Suspensions and expulsions are often justified as benefiting the “good” kids in school who need to be protected from the bad apples. But that assertion ignores the fact that children who are rule breakers in one school or classroom are often good citizens in another. A recent Stanford study showed that when teachers are encouraged to do something as simple as empathize, some rule breakers “become” rule followers. Secretary of Education John King was once a rule breaker. Luckily he had some teachers who saw him differently, connected with him, and helped him become a model student. 

I spent over ten years working directly with violent teenagers in both juvenile and adult jails and prisons. I can tell you that, with rare exceptions, even children who violently act out also want to learn, follow the rules, and work hard. Children who misbehave in school, often in only minor ways at first, are trying to tell us that something is wrong. But children are unfortunately crude communicators, and we misinterpret the message. We focus on the behavior and then— because we lack the time, training, support, or sometimes just the connection to the child—we move toward punishment. Rarely do we stop to consider what we could be learning from their actions, either about themselves or us.

High-performing, high-poverty charter schools turned the very widely accepted notion that “some kids can’t learn” on its head. This was a revolution. What if charter schools worked just as hard to disprove the myth that “some kids don’t want to learn”? What if they applied the same dogged devotion to data, innovation, and targeted human capital to this problem? Some recently compiled case studies show how innovative charter school discipline practices can dramatically reduce the use of suspension and expulsion and improve academic performance.

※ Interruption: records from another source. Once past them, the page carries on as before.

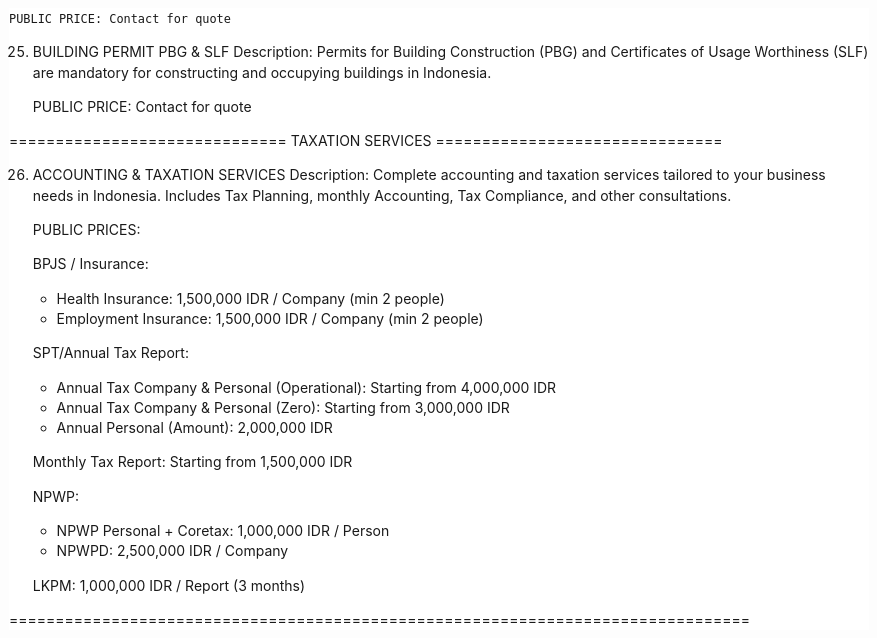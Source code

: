     PUBLIC PRICE: Contact for quote

25. BUILDING PERMIT PBG & SLF
    Description: Permits for Building Construction (PBG) and Certificates of Usage 
    Worthiness (SLF) are mandatory for constructing and occupying buildings in 
    Indonesia.
    
    PUBLIC PRICE: Contact for quote







============================== TAXATION SERVICES ===============================

26. ACCOUNTING & TAXATION SERVICES
    Description: Complete accounting and taxation services tailored to your 
    business needs in Indonesia. Includes Tax Planning, monthly Accounting, 
    Tax Compliance, and other consultations.
    
    PUBLIC PRICES:
    
    BPJS / Insurance:
    - Health Insurance: 1,500,000 IDR / Company (min 2 people) 
    - Employment Insurance: 1,500,000 IDR / Company (min 2 people) 
    
    SPT/Annual Tax Report:
    - Annual Tax Company & Personal (Operational): Starting from 4,000,000 IDR 
    - Annual Tax Company & Personal (Zero): Starting from 3,000,000 IDR 
    - Annual Personal (Amount): 2,000,000 IDR
    
    Monthly Tax Report: Starting from 1,500,000 IDR 
    
    NPWP:
    - NPWP Personal + Coretax: 1,000,000 IDR / Person 
    - NPWPD: 2,500,000 IDR / Company
    
    LKPM: 1,000,000 IDR / Report (3 months) 

================================================================================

This is not an argument for eliminating the option to suspend or expel a student; it’s not even a call to limit their use via directives or quotas. Mandates and prohibitions have perverse effects, and there will always be times when a child needs to be removed from school. It is instead a call for all schools to seek to understand and address the root causes of disruptive behavior before drastic measures become the only safe option. Schools are already testing both simple and revolutionary ideas, and research provides clues to what works best in diverse school settings. Restorative justice models, trauma-informed approaches, and positive behavioral supports are three that are currently in fashion. Charter schools have the freedom to adopt these models, improve them, or create new ones. But our underlying approach must be focused on the causes and not the symptoms of disruptive behavior. Even though it seems like we need magic, the answers are hiding in plain sight.